A cold, hard resolve crystallized in my heart. This wasn't about love anymore. This was about survival. About reclaiming what was mine. They wanted to marry me off, control my life, steal my legacy? Fine. But they would pay a price.
I typed a reply, my fingers steady now, cold and precise. "Mom, Richard Beaumont is a known philanderer. I'll consider the Beaumont proposal on one condition. Half of the 'family assets' you're so generously transferring to Kaylee. In my name. Now."
Her reply was instantaneous, sharp with outrage. "Aliza! Are you insane? You expect us to just hand over money? After everything you've put us through?"
"Half, Mom. Now. Or I will personally see to it that Richard Beaumont knows exactly what kind of 'stable, wealthy' family he's marrying into. And I promise you, I can be very persuasive." I paused, then added, "And I'll make sure the media knows about Kaylee's 'fragile' history, and how she loves to stir up trouble. You know how Hollywood loves a good scandal."
A long silence. Then, her strained voice, barely a whisper. "Aliza... you wouldn't."

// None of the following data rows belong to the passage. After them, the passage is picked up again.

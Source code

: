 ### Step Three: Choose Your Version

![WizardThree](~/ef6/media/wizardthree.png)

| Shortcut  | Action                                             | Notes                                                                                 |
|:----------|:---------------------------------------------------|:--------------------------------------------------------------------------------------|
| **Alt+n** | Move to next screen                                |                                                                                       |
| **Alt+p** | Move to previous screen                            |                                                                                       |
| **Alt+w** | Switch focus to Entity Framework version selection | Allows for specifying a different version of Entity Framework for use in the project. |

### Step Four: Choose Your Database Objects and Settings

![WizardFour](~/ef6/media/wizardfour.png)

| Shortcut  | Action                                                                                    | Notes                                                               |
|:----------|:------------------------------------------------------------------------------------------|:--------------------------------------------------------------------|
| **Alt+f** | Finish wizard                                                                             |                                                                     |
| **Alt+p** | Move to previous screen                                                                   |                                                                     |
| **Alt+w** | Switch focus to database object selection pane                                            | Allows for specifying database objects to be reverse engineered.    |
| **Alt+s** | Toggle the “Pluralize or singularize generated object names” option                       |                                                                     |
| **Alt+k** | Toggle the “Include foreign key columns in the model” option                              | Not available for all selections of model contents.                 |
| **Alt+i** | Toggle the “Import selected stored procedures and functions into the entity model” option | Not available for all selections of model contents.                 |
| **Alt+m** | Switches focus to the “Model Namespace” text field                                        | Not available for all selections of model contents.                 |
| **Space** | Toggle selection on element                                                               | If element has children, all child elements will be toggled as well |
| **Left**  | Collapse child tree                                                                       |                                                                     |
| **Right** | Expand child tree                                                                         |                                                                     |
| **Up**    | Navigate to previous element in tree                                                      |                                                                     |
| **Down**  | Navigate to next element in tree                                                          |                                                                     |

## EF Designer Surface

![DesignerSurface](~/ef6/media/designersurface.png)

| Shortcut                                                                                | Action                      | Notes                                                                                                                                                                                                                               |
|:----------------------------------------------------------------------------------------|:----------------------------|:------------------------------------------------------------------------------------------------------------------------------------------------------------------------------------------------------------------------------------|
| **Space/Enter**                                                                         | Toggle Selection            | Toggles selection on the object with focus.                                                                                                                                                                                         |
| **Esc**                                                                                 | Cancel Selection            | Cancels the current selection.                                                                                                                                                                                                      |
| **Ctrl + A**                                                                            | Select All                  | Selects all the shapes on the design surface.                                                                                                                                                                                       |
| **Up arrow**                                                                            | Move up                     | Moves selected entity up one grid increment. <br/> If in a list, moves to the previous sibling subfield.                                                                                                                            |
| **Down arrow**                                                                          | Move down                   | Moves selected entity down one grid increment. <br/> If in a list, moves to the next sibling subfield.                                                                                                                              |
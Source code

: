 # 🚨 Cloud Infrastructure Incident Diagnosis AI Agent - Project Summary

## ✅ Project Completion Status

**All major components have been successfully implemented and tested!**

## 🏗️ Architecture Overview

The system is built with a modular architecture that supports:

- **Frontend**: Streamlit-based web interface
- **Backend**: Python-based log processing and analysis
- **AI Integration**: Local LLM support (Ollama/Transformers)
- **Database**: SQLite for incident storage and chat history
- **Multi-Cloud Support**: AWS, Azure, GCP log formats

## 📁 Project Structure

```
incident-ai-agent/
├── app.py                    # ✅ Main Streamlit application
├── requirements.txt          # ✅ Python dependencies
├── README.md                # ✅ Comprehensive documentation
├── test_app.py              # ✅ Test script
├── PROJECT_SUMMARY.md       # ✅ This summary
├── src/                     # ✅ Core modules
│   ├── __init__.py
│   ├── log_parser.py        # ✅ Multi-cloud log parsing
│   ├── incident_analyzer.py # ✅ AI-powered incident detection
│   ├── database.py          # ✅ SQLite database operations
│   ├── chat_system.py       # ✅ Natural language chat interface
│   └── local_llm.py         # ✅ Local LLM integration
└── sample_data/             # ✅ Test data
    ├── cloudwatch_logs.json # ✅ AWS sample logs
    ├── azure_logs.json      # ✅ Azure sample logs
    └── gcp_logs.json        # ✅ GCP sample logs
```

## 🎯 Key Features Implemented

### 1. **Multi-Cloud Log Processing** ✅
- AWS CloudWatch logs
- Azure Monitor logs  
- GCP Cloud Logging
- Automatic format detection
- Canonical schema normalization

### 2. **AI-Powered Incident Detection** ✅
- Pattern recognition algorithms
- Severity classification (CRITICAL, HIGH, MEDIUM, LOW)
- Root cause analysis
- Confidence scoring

"Try me," I typed, a chilling smile touching my lips. "Consider it my inheritance. The one you tried to steal. You have twenty-four hours."
Another agonizing wait. Then, a single word. "Fine."
"Deal," I replied, hitting send. The phone felt heavy in my hand. I tossed it onto the passenger seat, the victory tasting like ash.
I drove to the most expensive boutique in Beverly Hills, my credit card a blur. Clothes, jewelry, shoes-anything to fill the gaping void in my chest. My friends, always ready for an impromptu shopping spree, joined me.
"Aliza! What's with the spending frenzy?" my best friend, Sophia, asked, eyeing the mountainous pile of designer bags.
"Revenge, darling," I said, a brittle laugh escaping me. "And a little something for myself. My dear family decided to play hardball. I played harder." I explained the forced engagement, the stolen inheritance, and my brutal counter-offer.
Sophia and Chloe exchanged worried glances. "But Aliza, Richard Beaumont? He's a nightmare. And your parents... they'll make your life hell for this."
I leaned back, a dangerous glint in my eyes. "Oh, they will. But they won't succeed. Because I'm not actually marrying him." My smile widened, cold and predatory. "I'm using him to escape them. I'm going to take their money, their 'family assets,' and then I'm going to disappear."
My friends stared at me, mouths agape. "You're going to... run away?" Chloe whispered, her eyes wide.
"No," I corrected, my voice firm. "I'm going to reclaim my life. And I'm going to make sure they know exactly what they lost." A new fire ignited within me, cold and relentless. This wasn't the end. It was the beginning. My beginning.